Di sebuah social media, seorang rekan saya mencantumkan foto “pembantaian” hewan tertentu yang kemudian dijadikan makanan. Ditambah dengan tulisan bahwa semua orang yang makan daging hewan tersebut adalah orang-orang jahat, karena hewan tersebut pada dasarnya harusnya menjadi peliharaan, bukan makanan.

Di satu sisi saya tersinggung, karena saya jadi masuk kategori orang-orang jahat tadi. Di sisi lain saya bingung bagaimana dengan mudahnya kita bisa mengatakan orang lain sebagai orang jahat karena makanan yang dia makan. Bukan karena korupsi, bukan karena membunuh orang, bukan karena mencuri atau memfitnah, tapi karena makanan.

Mungkin kita lupa bahwa hewan yang menurut kita adalah peliharaan, mungkin menurut orang lain adalah makanan. Mungkin menurut orang lain lagi adalah dewa yang harus disembah. Mungkin menurut orang lain lagi adalah haram untuk disentuh sekalipun. Mungkin menurut orang lain lagi adalah hama yang harus dibunuh karena mengganggu panen. Lantas apa hak kita untuk mengatakan orang lain jahat hanya karena pilihan makanannya?

Bayangkan seandainya kita yang senang makan daging sapi (contohnya), tiba-tiba didemo di depan umum oleh penganut agama tertentu yang menganggap sapi sebagai hewan suci atau dewa, dan kita dianggap jahat sejahat2nya. Apa kira2 reaksi kita?

Kebebasan Berpendapat

Saya sepenuhnya percaya bahwa kita harus membuka kesempatan seluas-luasnya bagi semua orang untuk bebas berpendapat. Tapi tentunya hak kebebasan berpendapat itu harus disertai dengan kewajiban. Kewajiban untuk memeriksa terlebih dahulu, apakah pendapat kita itu didasarkan pada fakta yang benar dan bukan berdasarkan asumsi. Kewajiban untuk memeriksa terlebih dahulu apakah pendapat kita itu akan melanggar hak orang lain. Kewajiban untuk menerima juga bahwa orang lain juga punya hak untuk bebas berpendapat mengenai pendapat kita. Juga kewajiban untuk mengakui pendapat kita salah ketika memang terbukti salah.

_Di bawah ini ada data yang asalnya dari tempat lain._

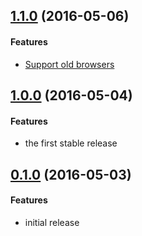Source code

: ## [1.1.0](https://github.com/twada/universal-deep-strict-equal/releases/tag/v1.1.0) (2016-05-06)


#### Features

  * [Support old browsers](https://github.com/twada/universal-deep-strict-equal/pull/2)


## [1.0.0](https://github.com/twada/universal-deep-strict-equal/releases/tag/v1.0.0) (2016-05-04)


#### Features

  * the first stable release


## [0.1.0](https://github.com/twada/universal-deep-strict-equal/releases/tag/v0.1.0) (2016-05-03)


#### Features

  * initial release
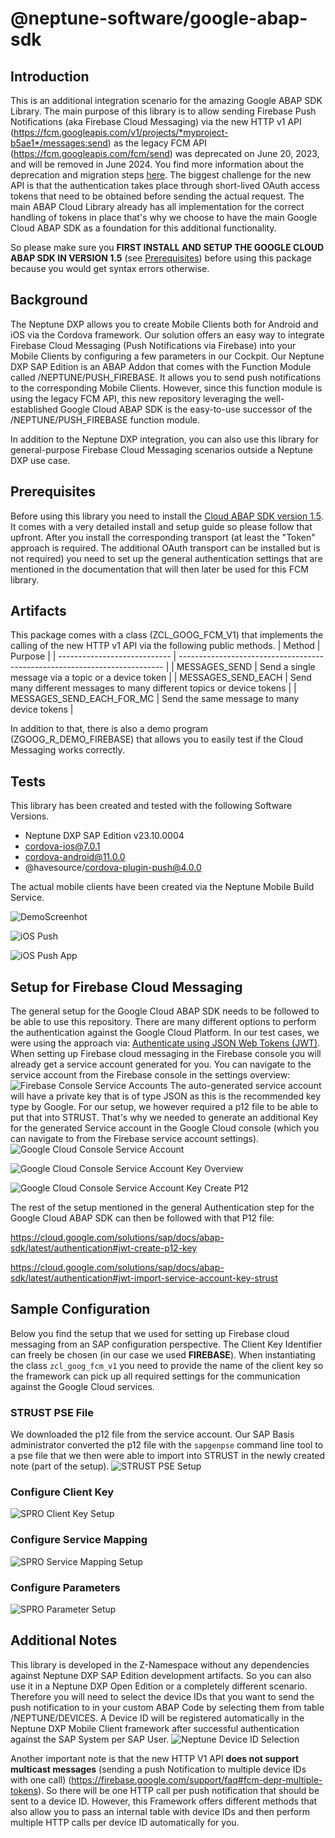 # @neptune-software/google-abap-sdk

## Introduction
This is an additional integration scenario for the amazing Google ABAP SDK Library.
The main purpose of this library is to allow sending Firebase Push Notifications (aka Firebase Cloud Messaging) via the new HTTP v1 API (https://fcm.googleapis.com/v1/projects/*myproject-b5ae1*/messages:send) as the legacy FCM API (https://fcm.googleapis.com/fcm/send) was deprecated on June 20, 2023, and will be removed in June 2024. You find more information about the deprecation and migration steps [here](https://firebase.google.com/docs/cloud-messaging/migrate-v1).
The biggest challenge for the new API is that the authentication takes place through short-lived OAuth access tokens that need to be obtained before sending the actual request. The main ABAP Cloud Library already has all implementation for the correct handling of tokens in place that's why we choose to have the main Google Cloud ABAP SDK as a foundation for this additional functionality.

So please make sure you **FIRST INSTALL AND SETUP THE GOOGLE CLOUD ABAP SDK IN VERSION 1.5** (see [Prerequisites](#Prerequisites)) before using this package because you would get syntax errors otherwise. 

## Background
The Neptune DXP allows you to create Mobile Clients both for Android and iOS via the Cordova framework. Our solution offers an easy way to integrate Firebase Cloud Messaging (Push Notifications via Firebase) into your Mobile Clients by configuring a few parameters in our Cockpit. Our Neptune DXP SAP Edition is an ABAP Addon that comes with the Function Module called /NEPTUNE/PUSH_FIREBASE. It allows you to send push notifications to the corresponding Mobile Clients. However, since this function module is using the legacy FCM API, this new repository leveraging the well-established Google Cloud ABAP SDK is the easy-to-use successor of the /NEPTUNE/PUSH_FIREBASE function module.

In addition to the Neptune DXP integration, you can also use this library for general-purpose Firebase Cloud Messaging scenarios outside a Neptune DXP use case.

## Prerequisites
Before using this library you need to install the [Cloud ABAP SDK version 1.5](https://cloud.google.com/solutions/sap/docs/abap-sdk/latest/all-guides). It comes with a very detailed install and setup guide so please follow that upfront. After you install the corresponding transport (at least the "Token" approach is required. The additional OAuth transport can be installed but is not required) you need to set up the general authentication settings that are mentioned in the documentation that will then later be used for this FCM library.

## Artifacts
This package comes with a class (ZCL_GOOG_FCM_V1) that implements the calling of the new HTTP v1 API via the following public methods.
| Method                       | Purpose                                                                    |
| ---------------------------- | -------------------------------------------------------------------------- |
| MESSAGES_SEND                | Send a single message via a topic or a device token                        |
| MESSAGES_SEND_EACH           | Send many different messages to many different topics or device tokens     |
| MESSAGES_SEND_EACH_FOR_MC    | Send the same message to many device tokens                                |

In addition to that, there is also a demo program (ZGOOG_R_DEMO_FIREBASE) that allows you to easily test if the Cloud Messaging works correctly.

## Tests
This library has been created and tested with the following Software Versions.
* Neptune DXP SAP Edition v23.10.0004
* cordova-ios@7.0.1
* cordova-android@11.0.0
* @havesource/cordova-plugin-push@4.0.0

The actual mobile clients have been created via the Neptune Mobile Build Service.

![DemoScreenhot](./assets/doc_images/demo_program.png)

![iOS Push](./assets/doc_images/ios_push.png)

![iOS Push App](./assets/doc_images/ios_push_app.png)

## Setup for Firebase Cloud Messaging
The general setup for the Google Cloud ABAP SDK needs to be followed to be able to use this repository.
There are many different options to perform the authentication against the Google Cloud Platform. In our test cases, we were using the approach via:
[Authenticate using JSON Web Tokens (JWT)](https://cloud.google.com/solutions/sap/docs/abap-sdk/latest/authentication#externally_hosted_use_token).
When setting up Firebase cloud messaging in the Firebase console you will already get a service account generated for you. You can navigate to the service account from the Firebase console in the settings overview:
![Firebase Console Service Accounts](./assets/doc_images/firebase-console-service-accounts.png)
The auto-generated service account will have a private key that is of type JSON as this is the recommended key type by Google. For our setup, we however required a p12 file to be able to put that into STRUST. That's why we needed to generate an additional Key for the generated Service account in the Google Cloud console (which you can navigate to from the Firebase service account settings).
![Google Cloud Console Service Account](./assets/doc_images/google-cloud-console-service-account.png)

![Google Cloud Console Service Account Key Overview](./assets/doc_images/google-cloud-console-service-account-key-overview.png)

![Google Cloud Console Service Account Key Create P12](./assets/doc_images//google-cloud-console-service-account-key-create-p12.png)

The rest of the setup mentioned in the general Authentication step for the Google Cloud ABAP SDK can then be followed with that P12 file:

https://cloud.google.com/solutions/sap/docs/abap-sdk/latest/authentication#jwt-create-p12-key

https://cloud.google.com/solutions/sap/docs/abap-sdk/latest/authentication#jwt-import-service-account-key-strust


## Sample Configuration 
Below you find the setup that we used for setting up Firebase cloud messaging from an SAP configuration perspective. The Client Key Identifier can freely be chosen (in our case we used **FIREBASE**). When instantiating the class `zcl_goog_fcm_v1` you need to provide the name of the client key so the framework can pick up all required settings for the communication against the Google Cloud services.

### STRUST PSE File
We downloaded the p12 file from the service account. Our SAP Basis administrator converted the p12 file with the `sapgenpse` command line tool to a pse file that we then were able to import into STRUST in the newly created note (part of the setup).
![STRUST PSE Setup](./assets/doc_images/strust-pse-setup.png)

### Configure Client Key
![SPRO Client Key Setup](./assets/doc_images/spro-google-client-key-setup.png)

### Configure Service Mapping
![SPRO Service Mapping Setup](./assets/doc_images/spro-google-service-mapping.png)

### Configure Parameters
![SPRO Parameter Setup](./assets/doc_images/spro-google-parameters.png)


## Additional Notes
This library is developed in the Z-Namespace without any dependencies against Neptune DXP SAP Edition development artifacts.
So you can also use it in a Neptune DXP Open Edition or a completely different scenario. Therefore you will need to select the device IDs that you want to send the push notification to in your custom ABAP Code by selecting them from table /NEPTUNE/DEVICES. A Device ID will be registered automatically in the Neptune DXP Mobile Client framework after successful authentication against the SAP System per SAP User.
![Neptune Device ID Selection](./assets/doc_images/device-id-selection.png)

Another important note is that the new HTTP V1 API **does not support multicast messages** (sending a push Notification to multiple device IDs with one call) (https://firebase.google.com/support/faq#fcm-depr-multiple-tokens). So there will be one HTTP call per push notification that should be sent to a device ID. However, this Framework offers different methods that also allow you to pass an internal table with device IDs and then perform multiple HTTP calls per device ID automatically for you.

Banyak orang lupa, bahwa social media itu sama seperti jalan raya dengan banyak orang yang lalu lalang. Apakah kita akan berteriak di pinggir jalan menyatakan pendapat kita sehingga di dengar semua orang? Mungkin tidak. Karena mungkin malu berteriak di depan umum. Mungkin malu siapa tau nanti kita salah. Mungkin malu siapa tau nanti ada yang tersinggung. Lantas kenapa kita berani “berteriak” di social media dengan isi yang sama? Smile

Yang harus diingat, hak kita dibatasi oleh hak orang lain. Hak kita untuk bebas berpendapat dibatasi oleh hak orang lain untuk tidak “diganggu” dengan “teriakan” kita, apalagi kalau ternyata isinya salah. Juga dibatasi oleh hak orang lain untuk tidak dibilang jahat dengan sembarangan. Juga dibatasi oleh hak orang lain untuk mengoreksi pendapat kita jika ternyata salah.

Kebebasan berpendapat? Yes. Tapi tentunya yang bertanggung jawab.